◆ What you need to do ◆
Please give back, word for word, each line from the start of the entries through the one in which "of a prediction-trained" is found.

Items from a dataset:
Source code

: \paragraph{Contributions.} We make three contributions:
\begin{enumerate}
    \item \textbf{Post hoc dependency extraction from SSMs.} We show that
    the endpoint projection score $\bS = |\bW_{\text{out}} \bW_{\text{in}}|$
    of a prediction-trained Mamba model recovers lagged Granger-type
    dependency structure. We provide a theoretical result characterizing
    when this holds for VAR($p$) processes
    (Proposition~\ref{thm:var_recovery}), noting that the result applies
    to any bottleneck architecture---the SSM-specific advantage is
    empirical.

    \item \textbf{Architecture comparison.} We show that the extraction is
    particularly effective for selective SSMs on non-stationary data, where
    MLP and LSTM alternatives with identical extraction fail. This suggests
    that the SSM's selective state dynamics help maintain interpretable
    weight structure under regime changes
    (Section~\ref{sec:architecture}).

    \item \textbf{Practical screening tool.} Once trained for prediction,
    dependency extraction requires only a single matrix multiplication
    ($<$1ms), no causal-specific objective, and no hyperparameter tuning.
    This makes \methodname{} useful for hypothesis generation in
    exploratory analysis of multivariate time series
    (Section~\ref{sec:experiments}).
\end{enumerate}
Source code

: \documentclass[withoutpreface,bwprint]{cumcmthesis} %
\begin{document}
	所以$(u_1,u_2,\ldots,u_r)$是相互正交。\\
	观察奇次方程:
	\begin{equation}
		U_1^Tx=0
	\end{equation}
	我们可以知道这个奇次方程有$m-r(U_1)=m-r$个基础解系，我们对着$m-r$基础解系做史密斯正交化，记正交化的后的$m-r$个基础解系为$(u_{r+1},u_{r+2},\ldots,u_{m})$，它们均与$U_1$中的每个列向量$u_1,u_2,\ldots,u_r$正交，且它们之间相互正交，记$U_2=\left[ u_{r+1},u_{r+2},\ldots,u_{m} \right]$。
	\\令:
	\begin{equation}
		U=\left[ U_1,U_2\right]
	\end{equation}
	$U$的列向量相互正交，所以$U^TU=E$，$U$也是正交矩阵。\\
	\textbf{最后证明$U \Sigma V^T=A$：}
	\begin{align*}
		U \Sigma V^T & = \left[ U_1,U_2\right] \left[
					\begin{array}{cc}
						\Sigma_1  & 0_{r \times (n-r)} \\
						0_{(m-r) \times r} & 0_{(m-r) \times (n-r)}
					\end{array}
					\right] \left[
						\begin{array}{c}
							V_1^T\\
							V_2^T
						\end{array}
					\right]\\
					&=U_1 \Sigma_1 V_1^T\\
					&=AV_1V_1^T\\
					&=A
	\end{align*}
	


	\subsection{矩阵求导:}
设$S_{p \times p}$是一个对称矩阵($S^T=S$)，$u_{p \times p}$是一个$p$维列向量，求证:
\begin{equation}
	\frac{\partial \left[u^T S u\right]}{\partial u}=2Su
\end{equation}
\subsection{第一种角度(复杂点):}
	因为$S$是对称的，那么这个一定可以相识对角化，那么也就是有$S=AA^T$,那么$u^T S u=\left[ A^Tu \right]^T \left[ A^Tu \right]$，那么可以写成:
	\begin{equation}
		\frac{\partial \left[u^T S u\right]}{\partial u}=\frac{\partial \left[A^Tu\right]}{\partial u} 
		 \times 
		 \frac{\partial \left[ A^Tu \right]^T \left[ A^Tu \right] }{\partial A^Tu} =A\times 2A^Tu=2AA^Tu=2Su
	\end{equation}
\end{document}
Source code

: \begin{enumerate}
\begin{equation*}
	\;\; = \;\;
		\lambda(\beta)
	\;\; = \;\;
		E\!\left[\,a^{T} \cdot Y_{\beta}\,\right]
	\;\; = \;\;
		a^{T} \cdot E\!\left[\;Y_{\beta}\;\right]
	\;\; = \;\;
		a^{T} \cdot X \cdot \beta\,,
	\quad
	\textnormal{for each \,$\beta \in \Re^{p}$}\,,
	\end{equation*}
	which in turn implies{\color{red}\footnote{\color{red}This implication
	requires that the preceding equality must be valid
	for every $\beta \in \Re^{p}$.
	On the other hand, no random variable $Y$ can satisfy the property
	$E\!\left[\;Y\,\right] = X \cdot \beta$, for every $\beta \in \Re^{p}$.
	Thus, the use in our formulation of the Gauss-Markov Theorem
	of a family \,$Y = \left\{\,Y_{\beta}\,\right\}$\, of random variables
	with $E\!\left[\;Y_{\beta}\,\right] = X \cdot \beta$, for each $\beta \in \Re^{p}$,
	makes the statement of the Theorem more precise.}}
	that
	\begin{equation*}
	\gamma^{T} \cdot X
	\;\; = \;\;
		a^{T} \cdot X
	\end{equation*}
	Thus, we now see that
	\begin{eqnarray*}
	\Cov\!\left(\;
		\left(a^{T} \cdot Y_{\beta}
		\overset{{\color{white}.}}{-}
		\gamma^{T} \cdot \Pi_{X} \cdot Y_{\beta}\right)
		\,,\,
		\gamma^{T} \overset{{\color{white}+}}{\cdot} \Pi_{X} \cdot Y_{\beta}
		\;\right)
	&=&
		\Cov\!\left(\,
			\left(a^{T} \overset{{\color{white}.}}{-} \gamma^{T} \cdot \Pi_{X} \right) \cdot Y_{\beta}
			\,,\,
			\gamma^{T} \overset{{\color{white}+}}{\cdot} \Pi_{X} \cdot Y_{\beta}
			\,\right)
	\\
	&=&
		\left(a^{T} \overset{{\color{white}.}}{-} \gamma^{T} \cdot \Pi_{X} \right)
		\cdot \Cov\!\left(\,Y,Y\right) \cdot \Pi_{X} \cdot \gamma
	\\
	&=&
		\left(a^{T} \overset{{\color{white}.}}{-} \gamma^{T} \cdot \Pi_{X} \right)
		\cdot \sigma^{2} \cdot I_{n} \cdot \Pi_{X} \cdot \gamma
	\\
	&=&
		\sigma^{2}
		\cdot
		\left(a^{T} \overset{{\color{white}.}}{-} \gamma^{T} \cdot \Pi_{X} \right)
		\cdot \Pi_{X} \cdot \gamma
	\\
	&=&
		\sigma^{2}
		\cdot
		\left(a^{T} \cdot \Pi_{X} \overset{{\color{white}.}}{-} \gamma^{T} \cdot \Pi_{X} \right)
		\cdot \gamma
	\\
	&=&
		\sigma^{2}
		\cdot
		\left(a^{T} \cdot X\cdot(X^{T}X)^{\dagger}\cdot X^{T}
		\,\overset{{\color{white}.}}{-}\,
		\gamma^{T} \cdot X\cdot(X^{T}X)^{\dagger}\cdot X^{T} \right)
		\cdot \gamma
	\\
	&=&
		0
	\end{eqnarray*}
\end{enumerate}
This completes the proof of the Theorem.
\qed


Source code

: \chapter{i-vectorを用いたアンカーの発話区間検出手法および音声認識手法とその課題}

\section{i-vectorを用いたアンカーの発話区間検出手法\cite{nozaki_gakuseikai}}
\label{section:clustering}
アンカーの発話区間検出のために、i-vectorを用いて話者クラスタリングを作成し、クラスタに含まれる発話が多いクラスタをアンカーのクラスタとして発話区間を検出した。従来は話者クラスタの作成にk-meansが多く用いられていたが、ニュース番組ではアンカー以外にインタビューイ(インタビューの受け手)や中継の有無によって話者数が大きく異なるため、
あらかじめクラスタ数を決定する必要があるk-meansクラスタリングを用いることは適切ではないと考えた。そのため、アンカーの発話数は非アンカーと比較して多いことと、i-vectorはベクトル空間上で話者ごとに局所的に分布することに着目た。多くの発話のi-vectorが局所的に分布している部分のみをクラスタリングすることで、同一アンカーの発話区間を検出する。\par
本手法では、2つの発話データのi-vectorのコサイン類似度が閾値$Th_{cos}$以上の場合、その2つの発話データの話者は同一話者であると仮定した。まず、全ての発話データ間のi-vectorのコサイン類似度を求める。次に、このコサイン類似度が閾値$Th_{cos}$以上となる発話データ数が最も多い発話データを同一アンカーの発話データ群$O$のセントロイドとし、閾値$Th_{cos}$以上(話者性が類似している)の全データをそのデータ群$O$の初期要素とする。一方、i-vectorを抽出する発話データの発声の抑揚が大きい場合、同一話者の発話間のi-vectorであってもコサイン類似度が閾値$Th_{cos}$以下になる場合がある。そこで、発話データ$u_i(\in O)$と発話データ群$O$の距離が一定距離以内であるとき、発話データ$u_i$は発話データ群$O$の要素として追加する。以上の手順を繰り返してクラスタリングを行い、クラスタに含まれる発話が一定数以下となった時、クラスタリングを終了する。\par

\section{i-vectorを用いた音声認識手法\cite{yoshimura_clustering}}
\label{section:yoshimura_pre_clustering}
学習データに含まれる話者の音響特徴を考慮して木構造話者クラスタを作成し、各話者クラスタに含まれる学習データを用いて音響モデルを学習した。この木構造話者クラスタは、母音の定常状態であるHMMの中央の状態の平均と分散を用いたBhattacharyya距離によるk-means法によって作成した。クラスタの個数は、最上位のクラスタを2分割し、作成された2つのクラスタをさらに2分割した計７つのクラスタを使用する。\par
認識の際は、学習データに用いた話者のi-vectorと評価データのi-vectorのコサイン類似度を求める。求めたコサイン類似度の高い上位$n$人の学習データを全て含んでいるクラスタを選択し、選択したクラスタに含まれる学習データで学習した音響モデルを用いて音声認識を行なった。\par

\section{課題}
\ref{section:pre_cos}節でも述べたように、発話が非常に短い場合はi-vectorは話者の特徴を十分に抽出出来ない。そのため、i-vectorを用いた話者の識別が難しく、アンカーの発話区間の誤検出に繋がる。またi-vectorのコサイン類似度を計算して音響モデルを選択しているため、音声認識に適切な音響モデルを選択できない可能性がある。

◆ Task solution ◆
Source code

: \paragraph{Contributions.} We make three contributions:
\begin{enumerate}
    \item \textbf{Post hoc dependency extraction from SSMs.} We show that
    the endpoint projection score $\bS = |\bW_{\text{out}} \bW_{\text{in}}|$
    of a prediction-trained Mamba model recovers lagged Granger-type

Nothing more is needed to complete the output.